Saturday, 9 January 2016

Bladder Control - Children Do Not Understand the Concept of a Half-full Bladder

Preschool and early elementary-aged children think about their bladder as either full or empty. Their brain development has not reached a stage when the idea of partially full makes any sense. 

This knowledge will help parents to understand the reasons for some common and frustrating voiding behaviours in their child. 
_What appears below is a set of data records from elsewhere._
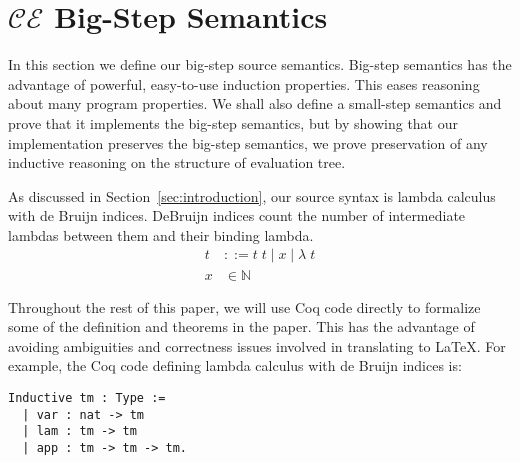 \section{$\mathcal{CE}$ Big-Step Semantics} \label{sec:cem_big}

In this section we define our big-step source semantics. Big-step semantics
has the advantage of powerful, easy-to-use induction properties. This eases
reasoning about many program properties. We shall also define a small-step
semantics and prove that it implements the big-step semantics, but by showing
that our implementation preserves the big-step semantics, we prove preservation
of any inductive reasoning on the structure of evaluation tree.  

As discussed in Section~\ref{sec:introduction}, our source syntax is lambda calculus with
de Bruijn indices. DeBruijn indices count the number of intermediate lambdas
between them and their binding lambda.  
\begin{align*}
 t &::= t \; t \; | \; x \; | \;  \lambda \; t \\
 x &\in \mathbb{N}
\end{align*}

Throughout the rest of this paper, we will use Coq code directly to formalize
some of the definition and theorems in the paper. This has the advantage of
avoiding ambiguities and correctness issues involved in translating to \LaTeX.
For example, the Coq code defining lambda calculus with de Bruijn indices is: 

\begin{lstlisting}
Inductive tm : Type := 
  | var : nat -> tm 
  | lam : tm -> tm
  | app : tm -> tm -> tm.
\end{lstlisting}

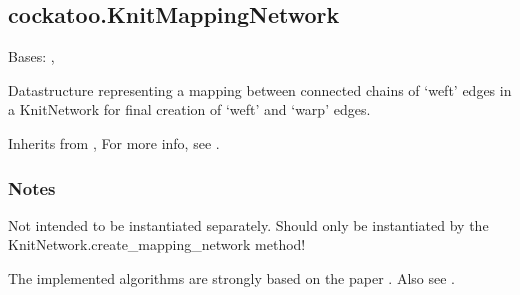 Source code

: \documentclass[letterpaper,10pt,english]{sphinxmanual}
\begin{document}
\begin{fulllineitems}
\begin{fulllineitems}
\begin{quote}
\begin{description}
\end{description}\end{quote}

\end{fulllineitems}


\end{fulllineitems}



\subsection{cockatoo.KnitMappingNetwork}
\label{\detokenize{cockatoo:cockatoo-knitmappingnetwork}}

\begin{fulllineitems}
\label{\detokenize{cockatoo:cockatoo.KnitMappingNetwork}}
Bases: , 

Datastructure representing a mapping between connected chains of ‘weft’
edges in a KnitNetwork for final creation of ‘weft’ and ‘warp’ edges.

Inherits from , {\hyperref[\detokenize{cockatoo:cockatoo.KnitNetworkBase}]{}}
For more info, see  \sphinxfootnotemark[13].
\subsubsection*{Notes}

Not intended to be instantiated separately. Should only be instantiated
by the KnitNetwork.create\_mapping\_network method!

The implemented algorithms are strongly based on the paper
 \sphinxfootnotemark[1].
Also see  \sphinxfootnotemark[2].


\end{fulllineitems}
\end{document}
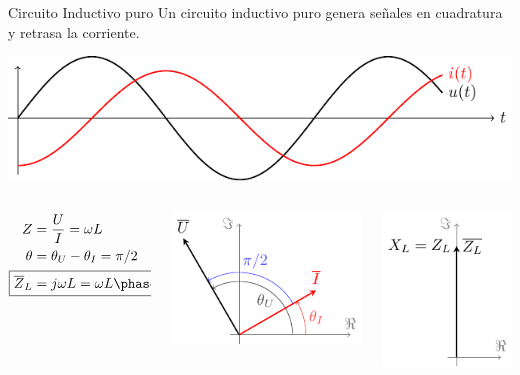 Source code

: \documentclass[aspectratio=169, usenames,svgnames,dvipsnames]{beamer}
\begin{document}
\begin{frame}[label={sec:org1699bc9}]{Circuito Inductivo puro}
Un circuito inductivo puro genera \alert{señales en cuadratura} y \alert{retrasa la corriente}.

\begin{center}
\includegraphics[height=0.3\textheight]{../figs/inductivoPuro.pdf}
\end{center}

\begin{columns}
\begin{column}{0.3\columnwidth}
\begin{align*}
  Z &= \frac{U}{I} = \omega L\\
  \theta &= \theta_U - \theta_I = \pi/2\\
  \Aboxed{\overline{Z}_L &= j\omega L = \omega L \phase{\ang{90}}}
\end{align*}
\end{column}


\begin{column}{0.4\columnwidth}
\begin{center}
\includegraphics[height=0.4\textheight]{../figs/fasorInductancia_VI.pdf}
\end{center}
\end{column}


\begin{column}{0.3\columnwidth}
\begin{center}
\includegraphics[height=0.4\textheight]{../figs/fasorInductancia.pdf}
\end{center}
\end{column}
\end{columns}
\end{frame}
\end{document}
One common situation is when a parent suggests to their child that they should pee before they leave the house for a road trip. The child responds, "I don't have to pee." This might be true but the parent knows that a preemptive pee before the road trip is a good idea. So long as the child cooperates to pee this does not become a problem, but some children are reluctant to cooperate because the request does not make sense to them. "Why would Mom ask me to pee when there is no pee in my bladder?" If a child does not cooperate, this can lead to a confrontation and the parent might get upset. Confrontation and getting upset is never a good idea. 

Another common situation is when the parent asks their child to pee before they go to bed. 

The idea of "partially full" is an abstract concept for the child and abstract thinking comes later in childhood brain development. 

In children with daytime wetting who hold their pee, the child has lost touch with the early signals of fullness and has "blurred" the definition of full. For these children the bladder is therefore either empty or overfull. These children presume the bladder is empty even when they are doing the "pee pee dance."